Neuromuscular disorders (NMDs) are a heterogenous group of rare inherited diseases that compromise the function of peripheral nerves and/or muscles. With limited treatment options available, there is a growing need to design effective preclinical studies that can lead to greater success in clinical trials for novel therapeutics. Here, I discuss recent advances in modelling NMDs to improve preclinical studies as well as two articles from this issue that work in parallel to enable a deeper understanding of a particularly rare NMD, known as X-linked myotubular myopathy.

Neuromuscular disorders (NMDs) encompass a broad collection of rare conditions that impair the functionality of muscles – either directly by affecting muscle fiber integrity or indirectly through defects of the peripheral nervous system or neuromuscular junctions. Historically, classification of NMDs is based on the age of onset and clinical manifestation, such as limb–girdle muscular dystrophy and congenital muscular dystrophy. Inclusion of the mode of inheritance enabled further subdivision of clinically heterogenous disorders (Mercuri et al., 2019). The identification of hundreds of causative genes, catalogued in the Neuromuscular Disorders Gene Table (http://www.musclegenetable.fr/), highlights the genetic diversity of NMDs. In the last decade, state-of-the-art molecular investigations of cases lacking a genetic diagnosis have led to the discovery of even more causative genes, thereby adding to the genetic complexity of, for instance, limb–girdle muscular dystrophy (Straub et al., 2018) and facioscapulohumeral muscular dystrophy (Lemmers et al., 2012).

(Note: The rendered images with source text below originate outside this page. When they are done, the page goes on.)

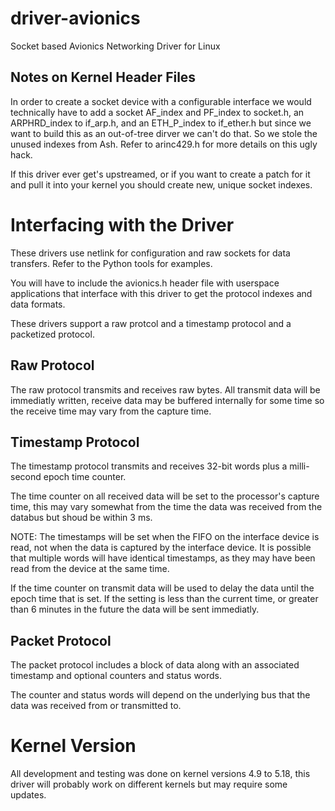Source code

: # driver-avionics
Socket based Avionics Networking Driver for Linux

## Notes on Kernel Header Files

In order to create a socket device with a configurable interface we would technically have to add a socket
AF\_index and PF\_index to socket.h, an ARPHRD\_index to if\_arp.h, and an ETH\_P\_index to if\_ether.h but
since we want to build this as an out-of-tree dirver we can't do that. So we stole the unused indexes from Ash.
Refer to arinc429.h for more details on this ugly hack.

If this driver ever get's upstreamed, or if you want to create a patch for it and pull it into your kernel you should
create new, unique socket indexes.

# Interfacing with the Driver

These drivers use netlink for configuration and raw sockets for data transfers. Refer to the Python tools
for examples.

You will have to include the avionics.h header file with userspace applications that interface with this driver
to get the protocol indexes and data formats.

These drivers support a raw protcol and a timestamp protocol and a packetized protocol.

## Raw Protocol

The raw protocol transmits and receives raw bytes. All transmit data will be immediatly written, receive
data may be buffered internally for some time so the receive time may vary from the capture time.

## Timestamp Protocol

The timestamp protocol transmits and receives 32-bit words plus a milli-second epoch time counter.

The time counter on all received data will be set to the processor's capture time, this may vary somewhat from the
time the data was received from the databus but shoud be within 3 ms.

NOTE: The timestamps will be set when the FIFO on the interface device is read, not when the data is captured
by the interface device. It is possible that multiple words will have identical timestamps, as they may have been
read from the device at the same time.

If the time counter on transmit data will be used to delay the data until the epoch time that is set. If the setting
is less than the current time, or greater than 6 minutes in the future the data will be sent immediatly.

## Packet Protocol

The packet protocol includes a block of data along with an associated timestamp and optional counters and
status words.

The counter and status words will depend on the underlying bus that the data was received from or transmitted to.

# Kernel Version

All development and testing was done on kernel versions 4.9 to 5.18, this driver will probably work on
different kernels but may require some updates.
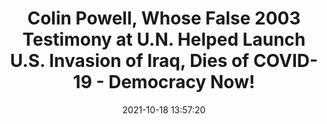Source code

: ---
"title": "Colin Powell, Whose False 2003 Testimony at U.N. Helped Launch U.S. Invasion of Iraq, Dies of COVID-19 - Democracy Now!"
"date": "2021-10-18 13:57:20"
"feed_name": "GOOGLENEWSMINING"
"feed_website": "https://news.google.com/search?q=mining%2Bincident&hl=en-US&gl=US&ceid=US:en"
"feed_rss": "https://news.google.com/rss/search?q=mining%2Bincident&hl=en-US&gl=US&ceid=US:en"
"link": "https://www.democracynow.org/2021/10/18/headlines/colin_powell_whose_false_2003_testimony_at_un_helped_launch_us_invasion_of_iraq_dies_of_covid_19"
"source": "{'href': 'https://www.democracynow.org', 'title': 'Democracy Now!'}"
"file": "_posts/2021-1-1-2547e3db019de6126429375118d4827119e5a459.md"
"accident": "1"
"drilling": "1"
"represented_by": "0"
"dead": "1"
"injured": "0"
"arrested": "0"
"place": "unknown place"
"where": "unknown site"
"causes": "unknown"
"place_uri": "unknown place"
---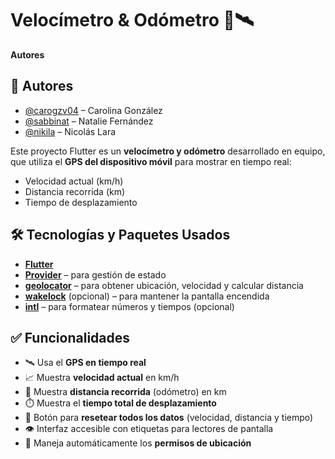 # Velocímetro & Odómetro 📱🛰️

**Autores**
## 👥 Autores

- [@carogzv04](https://github.com/carogzv04) – Carolina González
- [@sabbinat](https://github.com/sabbinat) – Natalie Fernández
- [@nikila](https://github.com/nikila) – Nicolás Lara

Este proyecto Flutter es un **velocímetro y odómetro** desarrollado en equipo, que utiliza el **GPS del dispositivo móvil** para mostrar en tiempo real:

- Velocidad actual (km/h)
- Distancia recorrida (km)
- Tiempo de desplazamiento

## 🛠️ Tecnologías y Paquetes Usados

- **[Flutter](https://flutter.dev/)**
- **[Provider](https://pub.dev/packages/provider)** – para gestión de estado
- **[geolocator](https://pub.dev/packages/geolocator)** – para obtener ubicación, velocidad y calcular distancia
- **[wakelock](https://pub.dev/packages/wakelock)** (opcional) – para mantener la pantalla encendida
- **[intl](https://pub.dev/packages/intl)** – para formatear números y tiempos (opcional)

## ✅ Funcionalidades

- 🛰️ Usa el **GPS en tiempo real**
- 📈 Muestra **velocidad actual** en km/h
- 🧭 Muestra **distancia recorrida** (odómetro) en km
- ⏱️ Muestra el **tiempo total de desplazamiento**
- 🔁 Botón para **resetear todos los datos** (velocidad, distancia y tiempo)
- 👁️ Interfaz accesible con etiquetas para lectores de pantalla
- 🔐 Maneja automáticamente los **permisos de ubicación**


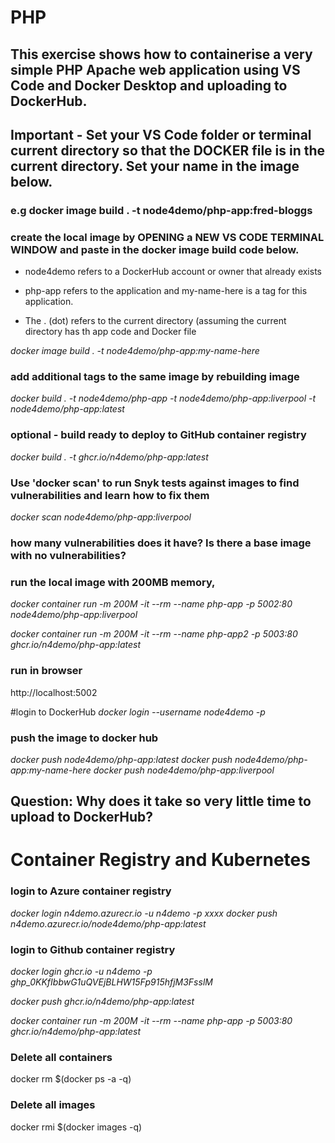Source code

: 
# PHP
## This exercise shows how to containerise a very simple PHP Apache web application using VS Code and Docker Desktop and uploading to DockerHub.  

## Important - Set your VS Code folder or terminal current directory so that the DOCKER file is in the current directory. Set your name in the image below.
### e.g docker image build . -t node4demo/php-app:fred-bloggs 

### create the local image by OPENING a NEW VS CODE TERMINAL WINDOW and paste in the docker image build code below. 
- node4demo refers to a DockerHub account or owner that already exists

- php-app refers to the application and my-name-here is a tag for this application. 
- The . (dot) refers to the current directory (assuming the current directory has th app code and Docker file

*docker image build . -t node4demo/php-app:my-name-here* 

### add additional tags to the same image by rebuilding image
*docker build . -t node4demo/php-app -t node4demo/php-app:liverpool -t node4demo/php-app:latest*

### optional - build ready to deploy to GitHub container registry
*docker build . -t ghcr.io/n4demo/php-app:latest*

### Use 'docker scan' to run Snyk tests against images to find vulnerabilities and learn how to fix them
*docker scan node4demo/php-app:liverpool*

### how many vulnerabilities does it have? Is there a base image with no vulnerabilities?

### run the local image with 200MB memory, 
*docker container run -m 200M -it --rm  --name php-app -p 5002:80 node4demo/php-app:liverpool*

*docker container run -m 200M -it --rm  --name php-app2 -p 5003:80 ghcr.io/n4demo/php-app:latest*

### run in browser
http://localhost:5002

#login to DockerHub
*docker login --username node4demo -p <password>*

### push the image to docker hub
*docker push node4demo/php-app:latest*
*docker push node4demo/php-app:my-name-here*
*docker push node4demo/php-app:liverpool*

## Question: Why does it take so very little time to upload to DockerHub?

# Container Registry and Kubernetes

### login to Azure container registry
*docker login n4demo.azurecr.io -u n4demo -p xxxx*
*docker push n4demo.azurecr.io/node4demo/php-app:latest*

### login to Github container registry
*docker login ghcr.io -u n4demo -p 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*

*docker push ghcr.io/n4demo/php-app:latest*

*docker container run -m 200M -it --rm  --name php-app -p 5003:80 ghcr.io/n4demo/php-app:latest*

### Delete all containers
docker rm $(docker ps -a -q)

### Delete all images
docker rmi $(docker images -q)

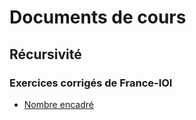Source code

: # Documents de cours

## Récursivité
### Exercices corrigés de France-IOI
* [Nombre encadré](1-nombre_encadré.html)
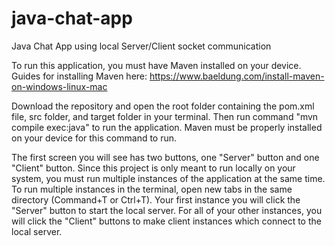 # java-chat-app
Java Chat App using local Server/Client socket communication

To run this application, you must have Maven installed on your device. Guides for installing Maven here: https://www.baeldung.com/install-maven-on-windows-linux-mac

Download the repository and open the root folder containing the pom.xml file, src folder, and target folder in your terminal. Then run command "mvn compile exec:java"
to run the application. Maven must be properly installed on your device for this command to run. 

The first screen you will see has two buttons, one "Server" button and one "Client" button. Since this project is only meant to run locally on your system, you must run 
multiple instances of the application at the same time. To run multiple instances in the terminal, open new tabs in the same directory (Command+T or Ctrl+T). 
Your first instance you will click the "Server" button to start the local server. For all of your other instances, you will click the "Client" buttons to make client 
instances which connect to the local server. 
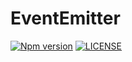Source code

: # EventEmitter

[![Npm version](https://badge.fury.io/js/@sirian%2Fevent-emitter.svg)](https://www.npmjs.com/package/@sirian/event-emitter)
[![LICENSE](https://img.shields.io/badge/License-MIT-yellow.svg)](https://opensource.org/licenses/MIT)
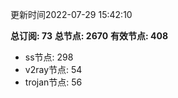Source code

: 更新时间2022-07-29 15:42:10

**总订阅: 73**
**总节点: 2670**
**有效节点: 408**
- ss节点: 298
- v2ray节点: 54
- trojan节点: 56
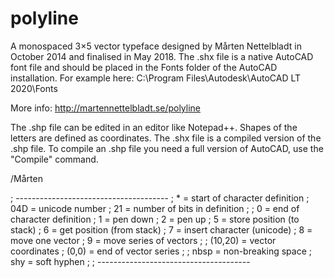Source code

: # polyline

A monospaced 3×5 vector typeface designed by Mårten Nettelbladt in October 2014 and finalised in May 2018.
The .shx file is a native AutoCAD font file and should be placed in the Fonts folder of the AutoCAD installation.
For example here: C:\Program Files\Autodesk\AutoCAD LT 2020\Fonts

More info: http://martennettelbladt.se/polyline

The .shp file can be edited in an editor like Notepad++.
Shapes of the letters are defined as coordinates.
The .shx file is a compiled version of the .shp file.
To compile an .shp file you need a full version of AutoCAD, use the "Compile" command.

/Mårten

; --------------------------------------
; * = start of character definition
; 04D = unicode number
; 21 = number of bits in definition
;
; 0 = end of character definition
; 1 = pen down
; 2 = pen up
; 5 = store position (to stack)
; 6 = get position (from stack)
; 7 = insert character (unicode)
; 8 = move one vector
; 9 = move series of vectors
;
; (10,20) = vector coordinates
; (0,0) = end of vector series
;
; nbsp = non-breaking space
; shy = soft hyphen
; 
; --------------------------------------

The emergence of disease specific standards of care has improved the quality of life and life expectancy for several NMDs. However, despite decades of research, commercially available treatment options are, unfortunately, still limited. This most likely results from the genetic complexity, heterogeneity in disease severity and rarity of these disorders. In the last decade, multiple therapeutic strategies have advanced to clinical trials being successful for several NMDs, including spinal muscular atrophy for which three drugs are currently approved (Dowling et al., 2017). Unfortunately, the majority of clinical trials fail owing to insufficient drug exposure to the target nerves and/or muscles, as well as low treatment efficacy. Successful clinical translation largely depends on the quality and translatability of preclinical studies and the predictive value of experimental models, from advanced in vitro systems to large animals. Reliable preclinical models are of utmost importance to studying NMDs because of the rarity of these disorders (van Putten et al., 2020). Untangling the genetic complexity of NMDs, and improving the quality and translatability of preclinical studies for novel treatments are main goals of the NMD field, which are being prioritized to ultimately benefit patient diagnosis and treatment.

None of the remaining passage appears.